Geographic information feature
The feature of geographic information mainly includes station type, station attributes, station equipment, passenger flow stability and so on. Geographic information features are fully considered in the design of all information related to geographic information. From the perspective of geographic location, function, attributes and passenger flow stability, sufficient consideration has been given.
(1)Station type
Different stations have different types, such as starting station, transfer station, ordinary station. The number of neighboring stations can express the type of these stations, so the number of neighboring stations is counted according to the road network diagram to indicate each station type. The starting station has only one adjacent station, the ordinary station consists of two adjacent stations, and the transfer station has more than two adjacent stations.
(2)Station attributes
Different stations also have different attributes. According to different attributes, it can be divided into commercial attributes, working attributes and residential attributes. According to the figure 17, the passenger flow law between different stations is very different. Some stations have more passenger traffic on weekends than on weekdays so that they can be judged as commercial attributes.

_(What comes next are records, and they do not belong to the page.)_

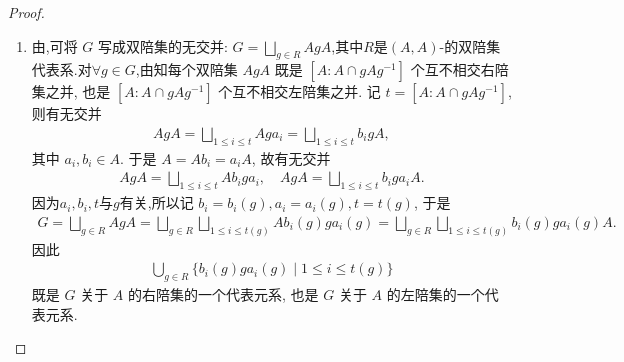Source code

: \documentclass[../../main.tex]{subfiles}%
\begin{document}
\begin{proof}
\begin{enumerate}[(1)]
\item 由,可将 $G$ 写成双陪集的无交并: $G = \bigsqcup_{g\in R} AgA$,其中$R$是$(A,A)$-的双陪集代表系.对$\forall g\in G$,由知每个双陪集 $AgA$ 既是 $[A:A\cap gAg^{-1}]$ 个互不相交右陪集之并, 也是 $[A:A\cap gAg^{-1}]$ 个互不相交左陪集之并. 记 $t = [A:A\cap gAg^{-1}]$, 则有无交并
\begin{align*}
AgA = \bigsqcup_{1\leqslant i\leqslant t} Aga_i = \bigsqcup_{1\leqslant i\leqslant t} b_igA,
\end{align*}
其中 $a_i, b_i \in A$. 于是 $A = Ab_i = a_iA$, 故有无交并
\begin{align*}
AgA = \bigsqcup_{1\leqslant i\leqslant t} Ab_iga_i,\quad AgA = \bigsqcup_{1\leqslant i\leqslant t} b_iga_iA.
\end{align*}
因为$a_i,b_i,t$与$g$有关,所以记 $b_i = b_i(g), a_i = a_i(g), t = t(g)$, 于是
\begin{align*}
G=\bigsqcup_{g\in R}{AgA}=\bigsqcup_{g\in R}{\bigsqcup_{1\leqslant i\leqslant t\left( g \right)}{Ab_i\left( g \right) ga_i\left( g \right)}}=\bigsqcup_{g\in R}{\bigsqcup_{1\leqslant i\leqslant t\left( g \right)}{b_i\left( g \right) ga_i\left( g \right) A}}.
\end{align*}
因此
\begin{align*}
\bigcup_{g\in R} \{ b_i(g)ga_i(g) \mid 1 \leqslant i \leqslant t(g) \}
\end{align*}
既是 $G$ 关于 $A$ 的右陪集的一个代表元系, 也是 $G$ 关于 $A$ 的左陪集的一个代表元系.
\end{enumerate}

\end{proof}
\end{document}
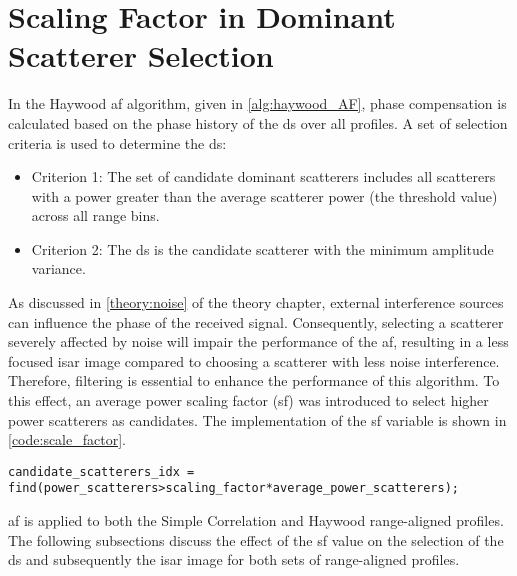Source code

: \documentclass[class=report,11pt,crop=false]{standalone}
\begin{document}
\section{Scaling Factor in Dominant Scatterer Selection \label{apndxA:scale_factor_effect}}
In the Haywood \gls{af} algorithm, given in \autoref{alg:haywood_AF}, phase compensation is calculated based on the phase history of the \gls{ds} over all profiles. A set of selection criteria is used to determine the \gls{ds}:
\begin{itemize}
    \item Criterion 1: The set of candidate dominant scatterers includes all scatterers with a power greater than the average scatterer power (the threshold value) across all range bins.
    \item Criterion 2: The \gls{ds} is the candidate scatterer with the minimum amplitude variance.
\end{itemize}
As discussed in \autoref{theory:noise} of the theory chapter, external interference sources can influence the phase of the received signal. Consequently, selecting a scatterer severely affected by noise will impair the performance of the \gls{af}, resulting in a less focused \gls{isar} image compared to choosing a scatterer with less noise interference. Therefore, filtering is essential to enhance the performance of this algorithm. To this effect, an average power scaling factor (sf) was introduced to select higher power scatterers as candidates. 
The implementation of the sf variable is shown in \autoref{code:scale_factor}.
\begin{lstlisting}[caption={\textsc{Matlab} code for selecting candidate dominant scatterers.},label={code:scale_factor}]
candidate_scatterers_idx = find(power_scatterers>scaling_factor*average_power_scatterers);
\end{lstlisting}
\gls{af} is applied to both the Simple Correlation and Haywood range-aligned profiles. The following subsections discuss the effect of the sf value on the selection of the \gls{ds} and subsequently the \gls{isar} image for both sets of range-aligned profiles.
\end{document}
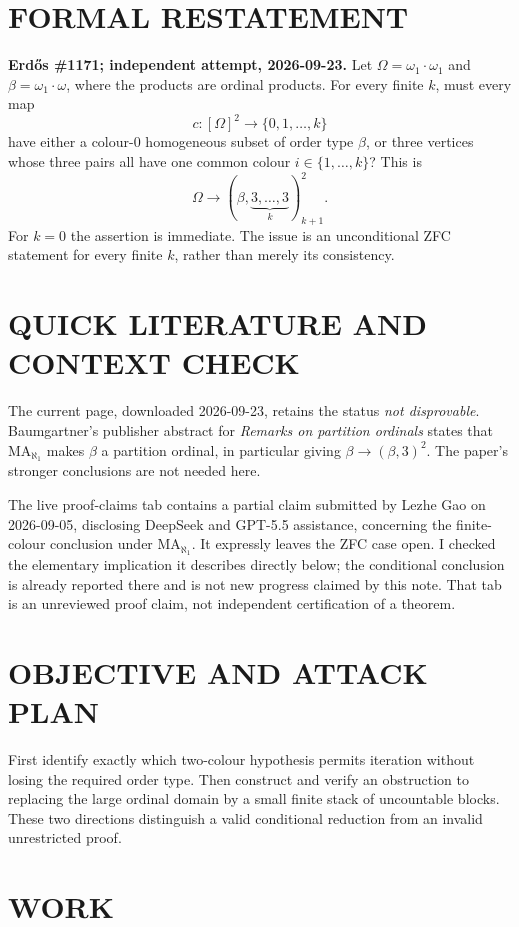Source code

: \section{FORMAL RESTATEMENT}
\textbf{Erd\H{o}s \#1171; independent attempt, 2026-09-23.}
Let $\Omega=\omega_1\cdot\omega_1$ and $\beta=\omega_1\cdot\omega$, where the products are ordinal products. For every finite $k$, must every map
\[
c:[\Omega]^2\longrightarrow\{0,1,\ldots,k\}
\]
have either a colour-$0$ homogeneous subset of order type $\beta$, or three vertices whose three pairs all have one common colour $i\in\{1,\ldots,k\}$? This is
\[
\Omega\longrightarrow(\beta,\underbrace{3,\ldots,3}_{k})^2_{k+1}.
\]
For $k=0$ the assertion is immediate. The issue is an unconditional ZFC statement for every finite $k$, rather than merely its consistency.

\section{QUICK LITERATURE AND CONTEXT CHECK}
The current page, downloaded 2026-09-23, retains the status \emph{not disprovable}. Baumgartner's publisher abstract for \emph{Remarks on partition ordinals} states that $\mathrm{MA}_{\aleph_1}$ makes $\beta$ a partition ordinal, in particular giving $\beta\to(\beta,3)^2$. The paper's stronger conclusions are not needed here.

The live proof-claims tab contains a partial claim submitted by Lezhe Gao on 2026-09-05, disclosing DeepSeek and GPT-5.5 assistance, concerning the finite-colour conclusion under $\mathrm{MA}_{\aleph_1}$. It expressly leaves the ZFC case open. I checked the elementary implication it describes directly below; the conditional conclusion is already reported there and is not new progress claimed by this note. That tab is an unreviewed proof claim, not independent certification of a theorem.

\section{OBJECTIVE AND ATTACK PLAN}
First identify exactly which two-colour hypothesis permits iteration without losing the required order type. Then construct and verify an obstruction to replacing the large ordinal domain by a small finite stack of uncountable blocks. These two directions distinguish a valid conditional reduction from an invalid unrestricted proof.

\section{WORK}
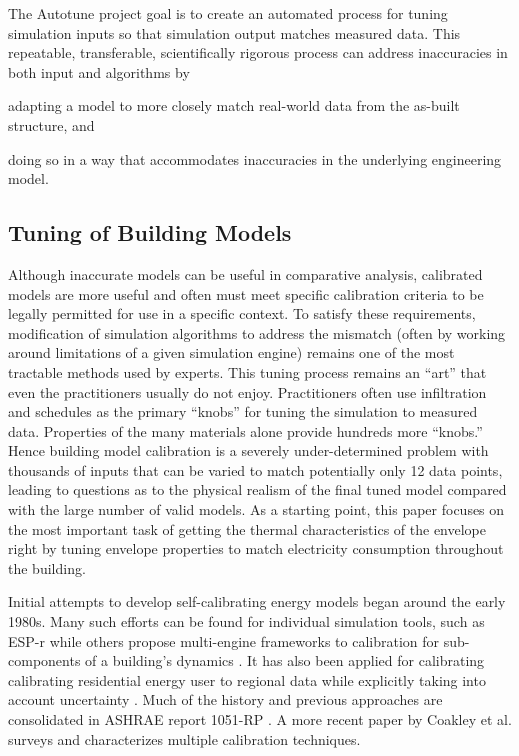 \documentclass[preprint, review, 12pt]{elsarticle}
\begin{document}
The Autotune project \cite{cit:new2012} goal is to create an automated process for tuning simulation inputs so that simulation output matches measured data. This repeatable, transferable, scientifically rigorous process can address inaccuracies in both input and algorithms by 
\begin{inparaenum}[(1)]
\item adapting a model to more closely match real-world data from the as-built structure,  and 
\item doing so in a way that accommodates inaccuracies in the underlying engineering
model.
\end{inparaenum}

\subsection{Tuning of Building Models}
Although inaccurate models can be useful in comparative analysis, calibrated models are more useful and often must meet specific calibration criteria to be legally permitted for use in a specific context. To satisfy these requirements, modification of simulation algorithms to address the mismatch (often by working around limitations of a given simulation engine) remains one of the most tractable methods used by experts. This tuning process remains an ``art'' that even the practitioners usually do not enjoy. Practitioners often use infiltration and schedules as the primary ``knobs'' for tuning the simulation to measured data. Properties of the many materials alone provide hundreds more ``knobs.'' Hence building model calibration is a severely under-determined problem with thousands of inputs that can be varied to match potentially only 12 data points, leading to questions as to the physical realism of the final tuned model compared with the large number of valid models. As a starting point, this paper focuses on the most important task of getting the thermal characteristics of the envelope right by tuning envelope properties to match electricity consumption throughout the building.

Initial attempts to develop self-calibrating energy models began around the early 1980s. Many such efforts can be found for individual simulation tools, such as ESP-r \cite{Strachan2008601} while others propose multi-engine frameworks to calibration for sub-components of a building's dynamics \cite{Murphy2013484}. It has also been applied for calibrating calibrating residential energy user to regional data while explicitly taking into account uncertainty \cite{vanRuijven2010269}. Much of the history and previous approaches are consolidated in ASHRAE report 1051-RP \cite{cit:reddy2006}. A more recent paper by Coakley et al. \cite{vanRuijven2010269} surveys and characterizes multiple calibration techniques.
\end{document}
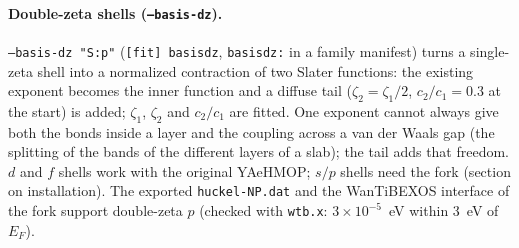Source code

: \documentclass[11pt,a4paper]{article}
\newcommand{\cmd}[1]{\texttt{#1}}
\renewcommand{\_}{\origunderscore\allowbreak}
\begin{document}
\paragraph{Double-zeta shells (\cmd{--basis-dz}).} \cmd{--basis-dz "S:p"} (\cmd{[fit] basis\_dz},
\cmd{basis\_dz:} in a family manifest) turns a single-zeta shell into a normalized contraction of two
Slater functions: the existing exponent becomes the inner function and a diffuse tail
($\zeta_2=\zeta_1/2$, $c_2/c_1=0.3$ at the start) is added; $\zeta_1$, $\zeta_2$ and $c_2/c_1$ are fitted.
One exponent cannot always give both the bonds inside a layer and the coupling across a van der Waals gap
(the splitting of the bands of the different layers of a slab); the tail adds that freedom. $d$ and $f$ shells
work with the original YAeHMOP; $s/p$ shells need the fork (section on installation). The exported
\cmd{huckel-NP.dat} and the WanTiBEXOS interface of the fork support double-zeta $p$ (checked with
\cmd{wtb.x}: $3\times10^{-5}$~eV within 3~eV of $E_F$).
\end{document}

It can be seen from the figure below that some stations have much more passenger traffic on weekdays than on weekends, so they can be judged as residential or work attributes. In addition to observing the difference in passenger traffic between weekends and working days, the time distribution of entrances and exits within a day is also worth noting. As can be seen from the following two figures, some stations have a sizeable inbound passenger flow in the morning and a large outbound passenger flow in the evening, so they are judged as working attributes. Some stations are just the opposite (Ni, 2016). If there is a large outbound passenger flow in the morning and a large inbound passenger flow at night, then it will be judged as a residential property.
(3)Characteristics of station equipment
Considering the characteristics related to the card swiping device, the number of devices at each site has a certain relationship with the flow of people at that site, and the number of devices in each period also has a certain relationship with the flow.
(4)Passenger flow stability
The ratio of the number of people who enter and exit the same station once a day accounts for people entering the station. The proportion of the passenger flow at each station is relatively stable, and some have reached 70%, and the daily fluctuations are relatively regular. It can be considered that among the people
traveling by public transportation such as the subway, the residents who live near the subway station are the main ones. That is to say, a large proportion of the number of people entering and leaving the same site every day is the same person. Express this characteristic with passenger flow stability.
Summary
For feature analysis and feature extraction, we mainly excavate features from two perspectives and distinguish the targets from two dimensions, thus summarizing four types of features.
For the two perspectives, first of all, from the perspective of the site, the daily passenger flow changes are the same as the
previous day, but what caused the fluctuations. Secondly, from the user’s perspective, the behavior trajectory of most users should be repeatable, that is, the stability of passenger flow. For the two dimensions, in time, distinguish the impact of passenger flow brought by holidays and peak hours. Spatially, distinguish the influence of passenger flow caused by different geographical locations and different functional attributes. Through the above two angles and dimensions, four types of features are summarized, namely basic features, time features, historical time features and geographic information features.